The assignment set Krause on a path to record the natural world. He has heard ants sing, anemones grunt, Pacific tree frogs yell, and baby vultures scream. He has also studied how the sounds of animals, known as the biophony, are constantly layered with the sounds of the natural environment such as wind and running water, known as the geophony, and the sounds that humans make or introduce, called the anthrophony.
Together, these noises create a soundscape. By listening carefully to the unique soundscapes of individual locations, Krause can determine the ecological health of an area that cannot be visually ascertained. “Every soundscape that springs from a wild habitat generates its own unique signature, one that contains incredible amounts of information,” Krause told the audience in his TED Talk, “How Does Listening to Nature Teach Us About Changing Habitats?”
That soundscape information is often the first sign of a struggling ecosystem. For example, Krause was called to evaluate the soundscape of an Oregon forest in which logging companies had implemented a new strategy. Instead of clear cutting, the company was removing a small number of trees within a forest, leaving it visually unchanged. Krause found that, within a year, the birds had fled, changing a soundscape that had previously included a din of birdsong into an environment where only one lone woodpecker could be heard. The finding surprised the company and environmentalists, who had not anticipated this outcome.

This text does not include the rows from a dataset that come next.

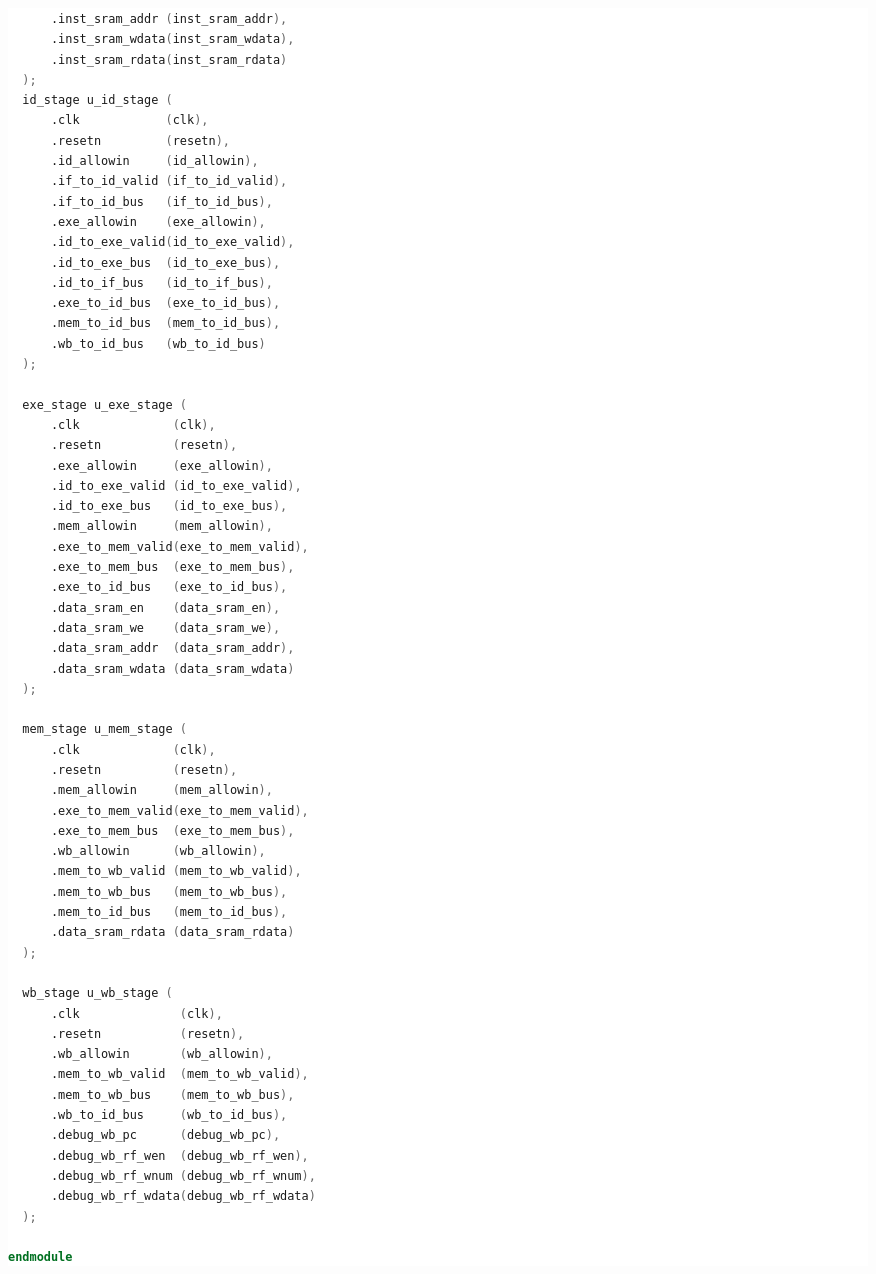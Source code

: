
 ```verilog
      .inst_sram_addr (inst_sram_addr),
      .inst_sram_wdata(inst_sram_wdata),
      .inst_sram_rdata(inst_sram_rdata)
  );
  id_stage u_id_stage (
      .clk            (clk),
      .resetn         (resetn),
      .id_allowin     (id_allowin),
      .if_to_id_valid (if_to_id_valid),
      .if_to_id_bus   (if_to_id_bus),
      .exe_allowin    (exe_allowin),
      .id_to_exe_valid(id_to_exe_valid),
      .id_to_exe_bus  (id_to_exe_bus),
      .id_to_if_bus   (id_to_if_bus),
      .exe_to_id_bus  (exe_to_id_bus),
      .mem_to_id_bus  (mem_to_id_bus),
      .wb_to_id_bus   (wb_to_id_bus)
  );

  exe_stage u_exe_stage (
      .clk             (clk),
      .resetn          (resetn),
      .exe_allowin     (exe_allowin),
      .id_to_exe_valid (id_to_exe_valid),
      .id_to_exe_bus   (id_to_exe_bus),
      .mem_allowin     (mem_allowin),
      .exe_to_mem_valid(exe_to_mem_valid),
      .exe_to_mem_bus  (exe_to_mem_bus),
      .exe_to_id_bus   (exe_to_id_bus),
      .data_sram_en    (data_sram_en),
      .data_sram_we    (data_sram_we),
      .data_sram_addr  (data_sram_addr),
      .data_sram_wdata (data_sram_wdata)
  );

  mem_stage u_mem_stage (
      .clk             (clk),
      .resetn          (resetn),
      .mem_allowin     (mem_allowin),
      .exe_to_mem_valid(exe_to_mem_valid),
      .exe_to_mem_bus  (exe_to_mem_bus),
      .wb_allowin      (wb_allowin),
      .mem_to_wb_valid (mem_to_wb_valid),
      .mem_to_wb_bus   (mem_to_wb_bus),
      .mem_to_id_bus   (mem_to_id_bus),
      .data_sram_rdata (data_sram_rdata)
  );

  wb_stage u_wb_stage (
      .clk              (clk),
      .resetn           (resetn),
      .wb_allowin       (wb_allowin),
      .mem_to_wb_valid  (mem_to_wb_valid),
      .mem_to_wb_bus    (mem_to_wb_bus),
      .wb_to_id_bus     (wb_to_id_bus),
      .debug_wb_pc      (debug_wb_pc),
      .debug_wb_rf_wen  (debug_wb_rf_wen),
      .debug_wb_rf_wnum (debug_wb_rf_wnum),
      .debug_wb_rf_wdata(debug_wb_rf_wdata)
  );

endmodule

```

Security professionals on college campuses employ similar skills in evaluating the threatscape—the spectrum of possible dangers that could coalesce into an incident. By understanding the entire environment—urban versus rural, concentrated versus dispersed—and by seeing beyond the obvious crime statistics and reported incidents to the underlying causes, potential threats can be mitigated. In this month’s cover story, a campus threat assessment team offers strategies for the dangerous time between a report of wrongdoing, such as stalking, and the conclusion of the investigation into the incident. By decoding the threatscape and then putting mitigation plans in place, the team helps protect both the potential victim and the entire campus community.